"Siempre me gustó el estilo de los Evangelios de no decorar ni endulzar los acontecimientos, ni de pintarlos bonito. Nos presentan la vida como viene y no como tendría que ser". Palabras del Papa Francisco en la Catedral ante los religiosos, que todavía resuenan como muchas otras de sus distintas intervenciones y homilías en este suelo chileno de donde está a punto de partir. Entonces hablemos claro, sin eufemismos, sin lírica, aunque duela: la visita del Papa fue empañada por la incomprensible presencia en las distintas actividades del mismo, de un obispo, el obispo Barros, cuestionado por víctimas de ser cómplice (pasivo, pero cómplice) de los abusos sexuales del padre Karadima, y por parte de su comunidad, en Osorno, que lo ve no como un pastor que reúne, sino que divide.

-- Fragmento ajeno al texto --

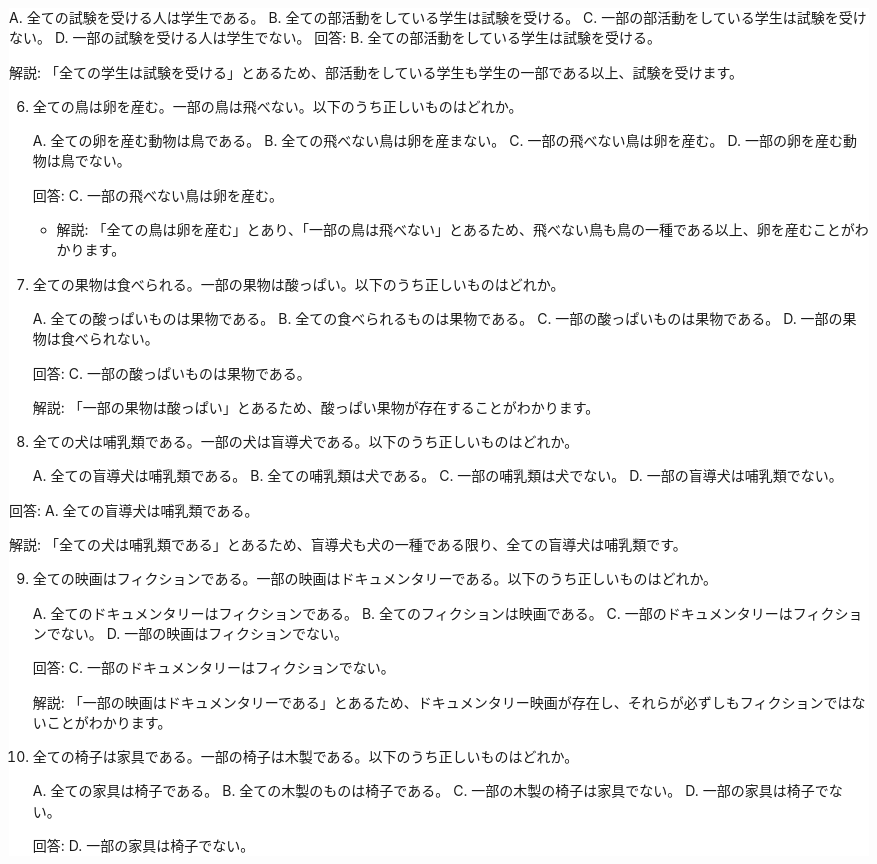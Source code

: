 A. 全ての試験を受ける人は学生である。
B. 全ての部活動をしている学生は試験を受ける。
C. 一部の部活動をしている学生は試験を受けない。
D. 一部の試験を受ける人は学生でない。
回答: B. 全ての部活動をしている学生は試験を受ける。<br>

解説: 「全ての学生は試験を受ける」とあるため、部活動をしている学生も学生の一部である以上、試験を受けます。<br>

6. 全ての鳥は卵を産む。一部の鳥は飛べない。以下のうち正しいものはどれか。<br>

   A. 全ての卵を産む動物は鳥である。
   B. 全ての飛べない鳥は卵を産まない。
   C. 一部の飛べない鳥は卵を産む。
   D. 一部の卵を産む動物は鳥でない。

   回答: C. 一部の飛べない鳥は卵を産む。<br>

   - 解説: 「全ての鳥は卵を産む」とあり、「一部の鳥は飛べない」とあるため、飛べない鳥も鳥の一種である以上、卵を産むことがわかります。<br>

7. 全ての果物は食べられる。一部の果物は酸っぱい。以下のうち正しいものはどれか。<br>

   A. 全ての酸っぱいものは果物である。
   B. 全ての食べられるものは果物である。
   C. 一部の酸っぱいものは果物である。
   D. 一部の果物は食べられない。

   回答: C. 一部の酸っぱいものは果物である。<br>

   解説: 「一部の果物は酸っぱい」とあるため、酸っぱい果物が存在することがわかります。<br>

8. 全ての犬は哺乳類である。一部の犬は盲導犬である。以下のうち正しいものはどれか。<br>

   A. 全ての盲導犬は哺乳類である。
   B. 全ての哺乳類は犬である。
   C. 一部の哺乳類は犬でない。
   D. 一部の盲導犬は哺乳類でない。

回答: A. 全ての盲導犬は哺乳類である。<br>

解説: 「全ての犬は哺乳類である」とあるため、盲導犬も犬の一種である限り、全ての盲導犬は哺乳類です。<br>

9. 全ての映画はフィクションである。一部の映画はドキュメンタリーである。以下のうち正しいものはどれか。<br>

   A. 全てのドキュメンタリーはフィクションである。
   B. 全てのフィクションは映画である。
   C. 一部のドキュメンタリーはフィクションでない。
   D. 一部の映画はフィクションでない。

   回答: C. 一部のドキュメンタリーはフィクションでない。<br>

   解説: 「一部の映画はドキュメンタリーである」とあるため、ドキュメンタリー映画が存在し、それらが必ずしもフィクションではないことがわかります。<br>

10. 全ての椅子は家具である。一部の椅子は木製である。以下のうち正しいものはどれか。

    A. 全ての家具は椅子である。
    B. 全ての木製のものは椅子である。
    C. 一部の木製の椅子は家具でない。
    D. 一部の家具は椅子でない。

    回答: D. 一部の家具は椅子でない。
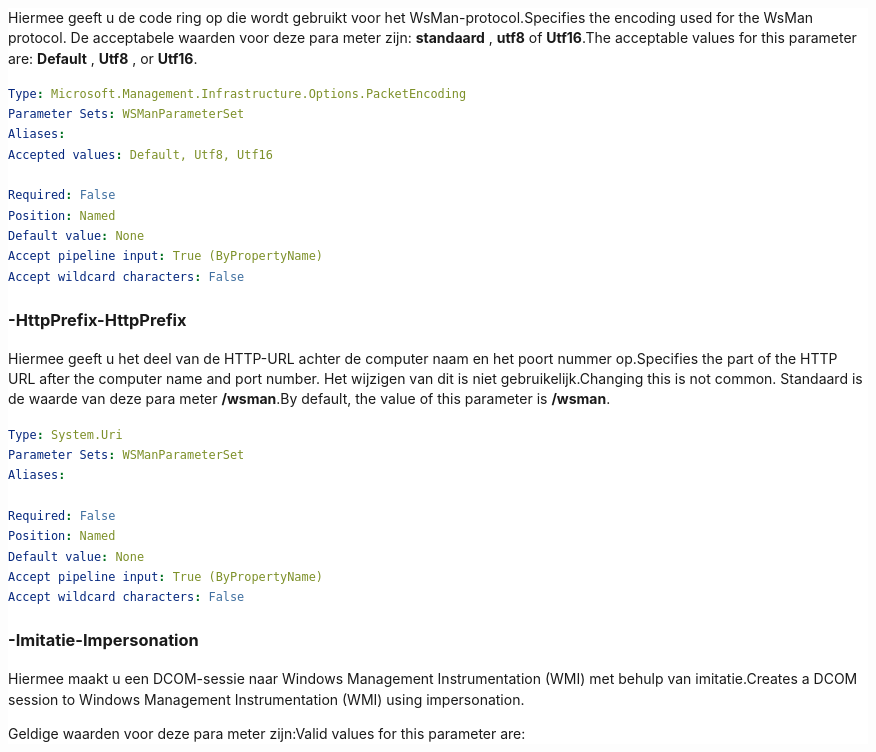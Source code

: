 <span data-ttu-id="0a458-138">Hiermee geeft u de code ring op die wordt gebruikt voor het WsMan-protocol.</span><span class="sxs-lookup"><span data-stu-id="0a458-138">Specifies the encoding used for the WsMan protocol.</span></span> <span data-ttu-id="0a458-139">De acceptabele waarden voor deze para meter zijn: **standaard** , **utf8** of **Utf16**.</span><span class="sxs-lookup"><span data-stu-id="0a458-139">The acceptable values for this parameter are: **Default** , **Utf8** , or **Utf16**.</span></span>

```yaml
Type: Microsoft.Management.Infrastructure.Options.PacketEncoding
Parameter Sets: WSManParameterSet
Aliases:
Accepted values: Default, Utf8, Utf16

Required: False
Position: Named
Default value: None
Accept pipeline input: True (ByPropertyName)
Accept wildcard characters: False
```

### <span data-ttu-id="0a458-140">-HttpPrefix</span><span class="sxs-lookup"><span data-stu-id="0a458-140">-HttpPrefix</span></span>

<span data-ttu-id="0a458-141">Hiermee geeft u het deel van de HTTP-URL achter de computer naam en het poort nummer op.</span><span class="sxs-lookup"><span data-stu-id="0a458-141">Specifies the part of the HTTP URL after the computer name and port number.</span></span> <span data-ttu-id="0a458-142">Het wijzigen van dit is niet gebruikelijk.</span><span class="sxs-lookup"><span data-stu-id="0a458-142">Changing this is not common.</span></span> <span data-ttu-id="0a458-143">Standaard is de waarde van deze para meter **/wsman**.</span><span class="sxs-lookup"><span data-stu-id="0a458-143">By default, the value of this parameter is **/wsman**.</span></span>

```yaml
Type: System.Uri
Parameter Sets: WSManParameterSet
Aliases:

Required: False
Position: Named
Default value: None
Accept pipeline input: True (ByPropertyName)
Accept wildcard characters: False
```

### <span data-ttu-id="0a458-144">-Imitatie</span><span class="sxs-lookup"><span data-stu-id="0a458-144">-Impersonation</span></span>

<span data-ttu-id="0a458-145">Hiermee maakt u een DCOM-sessie naar Windows Management Instrumentation (WMI) met behulp van imitatie.</span><span class="sxs-lookup"><span data-stu-id="0a458-145">Creates a DCOM session to Windows Management Instrumentation (WMI) using impersonation.</span></span>

<span data-ttu-id="0a458-146">Geldige waarden voor deze para meter zijn:</span><span class="sxs-lookup"><span data-stu-id="0a458-146">Valid values for this parameter are:</span></span>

No nos engañemos: una visita que pudo ser impecable y que tuvo momentos emocionantes, preñados de sentido, deja tras de sí una estela de interrogantes, cuestionamientos, un cierto sabor amargo. Sobre todo entre muchos creyentes que vieron en la rotunda declaración del Papa sobre la vergüenza ante los abusos de menores, la posibilidad de un nuevo comienzo: la de la expulsión del templo de los abusadores y cómplices de esos deplorables abusos. Pero eso no ocurrió. Jesús lo habría hecho. Y creo que Ratzinger también; él fue más rotundo en este tema y, además, tuvo el coraje de renunciar en un momento de crisis (y por otros temas), cuando vio "que no se la podía".

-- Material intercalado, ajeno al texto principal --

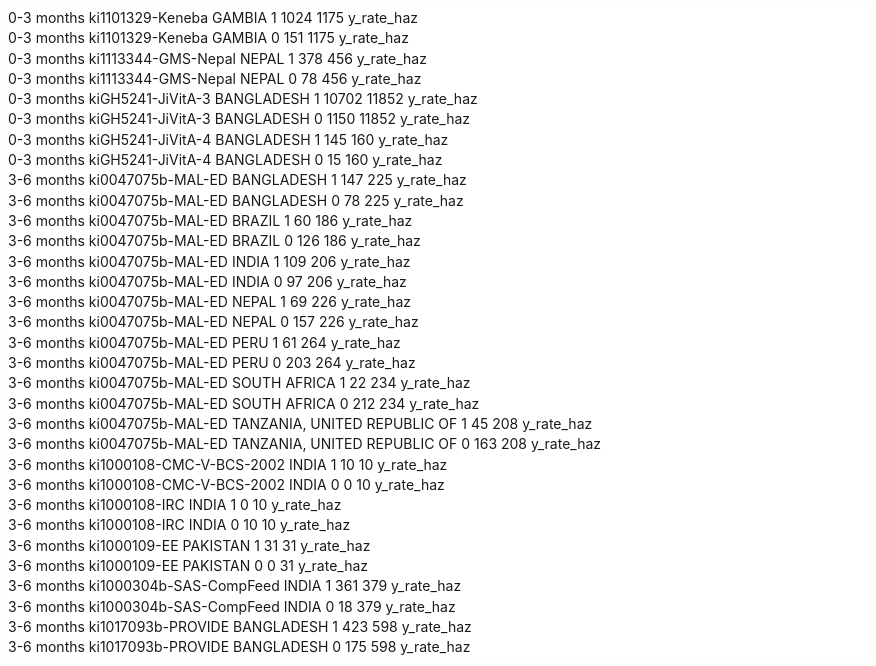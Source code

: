0-3 months     ki1101329-Keneba           GAMBIA                         1              1024    1175  y_rate_haz       
0-3 months     ki1101329-Keneba           GAMBIA                         0               151    1175  y_rate_haz       
0-3 months     ki1113344-GMS-Nepal        NEPAL                          1               378     456  y_rate_haz       
0-3 months     ki1113344-GMS-Nepal        NEPAL                          0                78     456  y_rate_haz       
0-3 months     kiGH5241-JiVitA-3          BANGLADESH                     1             10702   11852  y_rate_haz       
0-3 months     kiGH5241-JiVitA-3          BANGLADESH                     0              1150   11852  y_rate_haz       
0-3 months     kiGH5241-JiVitA-4          BANGLADESH                     1               145     160  y_rate_haz       
0-3 months     kiGH5241-JiVitA-4          BANGLADESH                     0                15     160  y_rate_haz       
3-6 months     ki0047075b-MAL-ED          BANGLADESH                     1               147     225  y_rate_haz       
3-6 months     ki0047075b-MAL-ED          BANGLADESH                     0                78     225  y_rate_haz       
3-6 months     ki0047075b-MAL-ED          BRAZIL                         1                60     186  y_rate_haz       
3-6 months     ki0047075b-MAL-ED          BRAZIL                         0               126     186  y_rate_haz       
3-6 months     ki0047075b-MAL-ED          INDIA                          1               109     206  y_rate_haz       
3-6 months     ki0047075b-MAL-ED          INDIA                          0                97     206  y_rate_haz       
3-6 months     ki0047075b-MAL-ED          NEPAL                          1                69     226  y_rate_haz       
3-6 months     ki0047075b-MAL-ED          NEPAL                          0               157     226  y_rate_haz       
3-6 months     ki0047075b-MAL-ED          PERU                           1                61     264  y_rate_haz       
3-6 months     ki0047075b-MAL-ED          PERU                           0               203     264  y_rate_haz       
3-6 months     ki0047075b-MAL-ED          SOUTH AFRICA                   1                22     234  y_rate_haz       
3-6 months     ki0047075b-MAL-ED          SOUTH AFRICA                   0               212     234  y_rate_haz       
3-6 months     ki0047075b-MAL-ED          TANZANIA, UNITED REPUBLIC OF   1                45     208  y_rate_haz       
3-6 months     ki0047075b-MAL-ED          TANZANIA, UNITED REPUBLIC OF   0               163     208  y_rate_haz       
3-6 months     ki1000108-CMC-V-BCS-2002   INDIA                          1                10      10  y_rate_haz       
3-6 months     ki1000108-CMC-V-BCS-2002   INDIA                          0                 0      10  y_rate_haz       
3-6 months     ki1000108-IRC              INDIA                          1                 0      10  y_rate_haz       
3-6 months     ki1000108-IRC              INDIA                          0                10      10  y_rate_haz       
3-6 months     ki1000109-EE               PAKISTAN                       1                31      31  y_rate_haz       
3-6 months     ki1000109-EE               PAKISTAN                       0                 0      31  y_rate_haz       
3-6 months     ki1000304b-SAS-CompFeed    INDIA                          1               361     379  y_rate_haz       
3-6 months     ki1000304b-SAS-CompFeed    INDIA                          0                18     379  y_rate_haz       
3-6 months     ki1017093b-PROVIDE         BANGLADESH                     1               423     598  y_rate_haz       
3-6 months     ki1017093b-PROVIDE         BANGLADESH                     0               175     598  y_rate_haz       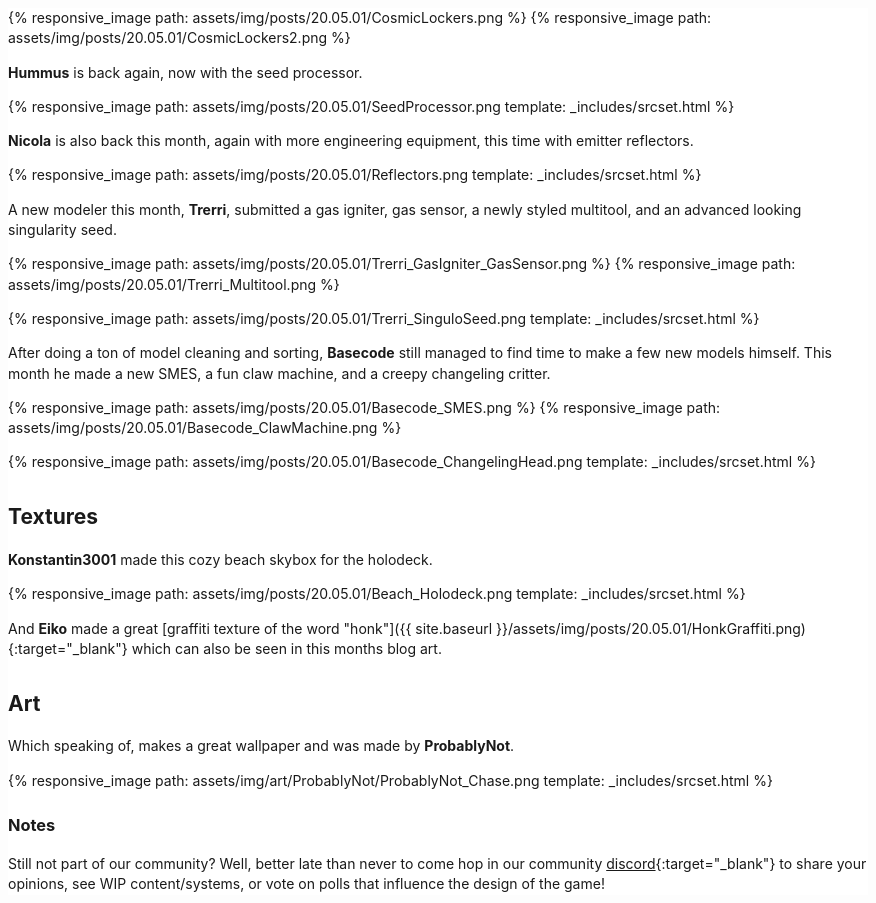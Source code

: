 <div class='horizontal-2' markdown='1'>
  {% responsive_image path: assets/img/posts/20.05.01/CosmicLockers.png %}
  {% responsive_image path: assets/img/posts/20.05.01/CosmicLockers2.png %}
</div>

**Hummus** is back again, now with the seed processor.

{% responsive_image path: assets/img/posts/20.05.01/SeedProcessor.png template: _includes/srcset.html %}

**Nicola** is also back this month, again with more engineering equipment, this time with emitter reflectors.

{% responsive_image path: assets/img/posts/20.05.01/Reflectors.png template: _includes/srcset.html %}

A new modeler this month, **Trerri**, submitted a gas igniter, gas sensor, a newly styled multitool, and an advanced looking singularity seed.

<div class='horizontal-2' markdown='1'>
  {% responsive_image path: assets/img/posts/20.05.01/Trerri_GasIgniter_GasSensor.png %}
  {% responsive_image path: assets/img/posts/20.05.01/Trerri_Multitool.png %}
</div>

{% responsive_image path: assets/img/posts/20.05.01/Trerri_SinguloSeed.png template: _includes/srcset.html %}

After doing a ton of model cleaning and sorting, **Basecode** still managed to find time to make a few new models himself. This month he made a new SMES, a fun claw machine, and a creepy changeling critter.

<div class='horizontal-2' markdown='1'>
  {% responsive_image path: assets/img/posts/20.05.01/Basecode_SMES.png %}
  {% responsive_image path: assets/img/posts/20.05.01/Basecode_ClawMachine.png %}
</div>

{% responsive_image path: assets/img/posts/20.05.01/Basecode_ChangelingHead.png template: _includes/srcset.html %}

## Textures

**Konstantin3001** made this cozy beach skybox for the holodeck.

{% responsive_image path: assets/img/posts/20.05.01/Beach_Holodeck.png template: _includes/srcset.html %}

And **Eiko** made a great [graffiti texture of the word "honk"]({{ site.baseurl }}/assets/img/posts/20.05.01/HonkGraffiti.png){:target="_blank"} which can also be seen in this months blog art.

## Art

Which speaking of, makes a great wallpaper and was made by **ProbablyNot**.

{% responsive_image path: assets/img/art/ProbablyNot/ProbablyNot_Chase.png template: _includes/srcset.html %}

### Notes

Still not part of our community? Well, better late than never to come hop in our community [discord](https://discord.gg/3ny9tdH){:target="_blank"} to share your opinions, see WIP content/systems, or vote on polls that influence the design of the game!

Compárese ese gesto valiente y honesto con el estilo olímpico del obispo Barros, que en vez de retirarse de la escena para no seguir dañando la visita del Papa, se mantiene en el centro de la atención, con la anuencia del mismo Papa. Se me dirá que Francisco no es Jesús, sino Pedro. Es cierto. Y Pedro le falló muchas veces a Jesús. Pero "por sus frutos los conoceréis": otra vez Jesús, impecable, implacable, luminoso por su coherencia entre palabra y acción. Y esa afirmación cobra hoy más actualidad que nunca: si hay algo que caracteriza y que es muy positivo de la sociedad de la transparencia en que vivimos, es que la esquizofrenia entre el discurso y la acción se hace patente, se amplifica. Ahí están las fotos e imágenes del obispo Barros saludando sonriente a un Papa que minutos antes había hablado con radicalidad y emoción sobre lo inaceptable de los abusos sexuales contra inocentes.

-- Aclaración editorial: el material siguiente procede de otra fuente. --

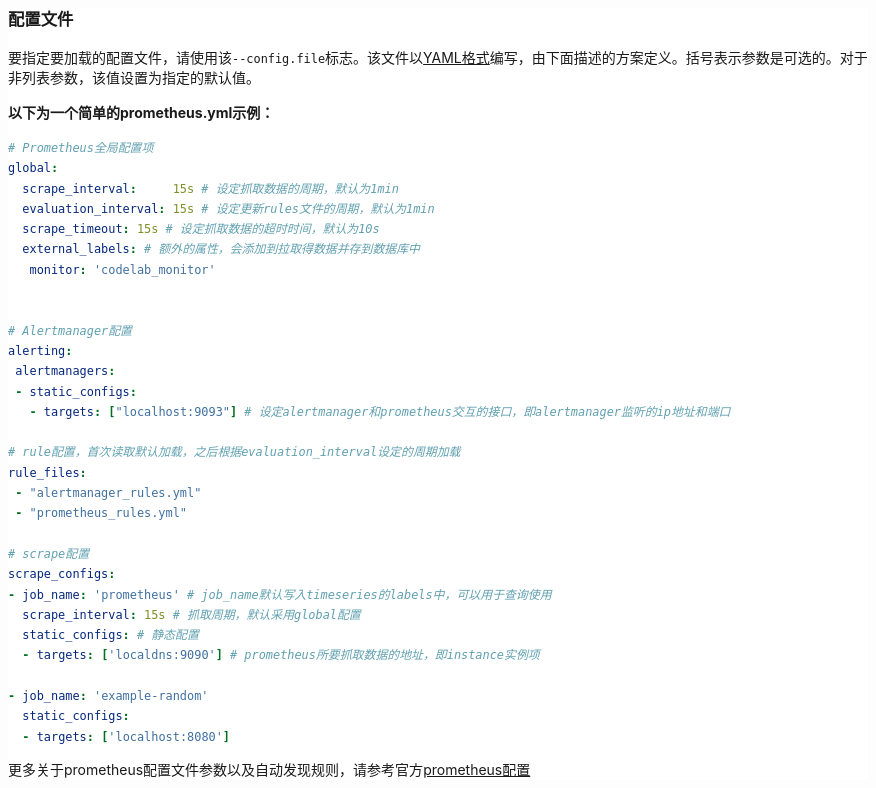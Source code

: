 ### 配置文件
要指定要加载的配置文件，请使用该`--config.file`标志。该文件以[YAML格式](https://en.wikipedia.org/wiki/YAML)编写，由下面描述的方案定义。括号表示参数是可选的。对于非列表参数，该值设置为指定的默认值。

**以下为一个简单的prometheus.yml示例：**

```yaml
# Prometheus全局配置项
global:
  scrape_interval:     15s # 设定抓取数据的周期，默认为1min
  evaluation_interval: 15s # 设定更新rules文件的周期，默认为1min
  scrape_timeout: 15s # 设定抓取数据的超时时间，默认为10s
  external_labels: # 额外的属性，会添加到拉取得数据并存到数据库中
   monitor: 'codelab_monitor'


# Alertmanager配置
alerting:
 alertmanagers:
 - static_configs:
   - targets: ["localhost:9093"] # 设定alertmanager和prometheus交互的接口，即alertmanager监听的ip地址和端口

# rule配置，首次读取默认加载，之后根据evaluation_interval设定的周期加载
rule_files:
 - "alertmanager_rules.yml"
 - "prometheus_rules.yml"

# scrape配置
scrape_configs:
- job_name: 'prometheus' # job_name默认写入timeseries的labels中，可以用于查询使用
  scrape_interval: 15s # 抓取周期，默认采用global配置
  static_configs: # 静态配置
  - targets: ['localdns:9090'] # prometheus所要抓取数据的地址，即instance实例项

- job_name: 'example-random'
  static_configs:
  - targets: ['localhost:8080']
```
更多关于prometheus配置文件参数以及自动发现规则，请参考官方[prometheus配置](https://prometheus.io/docs/prometheus/latest/configuration/configuration/)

Francisco invitó a los religiosos reunidos en la Catedral a escuchar la realidad, "ir al encuentro de aquel que lo está pasando mal, que no ha sido tratado como persona". Pienso en Hamilton, Murillo y tantos otros, héroes que sobrevivieron a la devastación que supuso el daño a su intimidad de jóvenes idealistas por parte de psicópatas disfrazados de sacerdotes. Ellos sufrieron el desdén e indiferencia de altas autoridades eclesiásticas en nuestro país, ellos cruzaron el infierno que se instaló adentro de la misma Iglesia. Sin su lucha tesonera y solitaria, probablemente hasta Karadima habría estado oficiando misa al lado del Papa. Por eso nos sume en la perplejidad ver a un Papa inmune ante un clamor profundo de nuestra sociedad, que ha elevado sus varas de impecabilidad y coherencia.
El siglo XX fue un siglo de grandes palabras y discursos invalidados por el abismo entre ellos y la realidad: por eso nosotros somos el siglo de la sospecha ante la palabra, de la crisis del lenguaje. Al catolicismo le puede pasar lo mismo que al marxismo y a todas las grandes utopías, que ahora son solo ruinas, pues las palabras que enarbolan están vacías, son "flatus vocis" (palabras vacías). Y Francisco parecía representar todo lo contrario. ¿Qué pasó, Francisco? ¿Por qué esta incoherencia flagrante? ¿El sino de Pedro es equivocarse una y otra vez?
Se me acusará de ser muy radical: ¿pero no es el mensaje de Jesús -en su esencia- pura radicalidad? ¿O es preferible que "decoremos" y "endulcemos" la cruda realidad? ¡No! Jesús -pero también Francisco- al pie de la letra. Esos son los signos de los tiempos.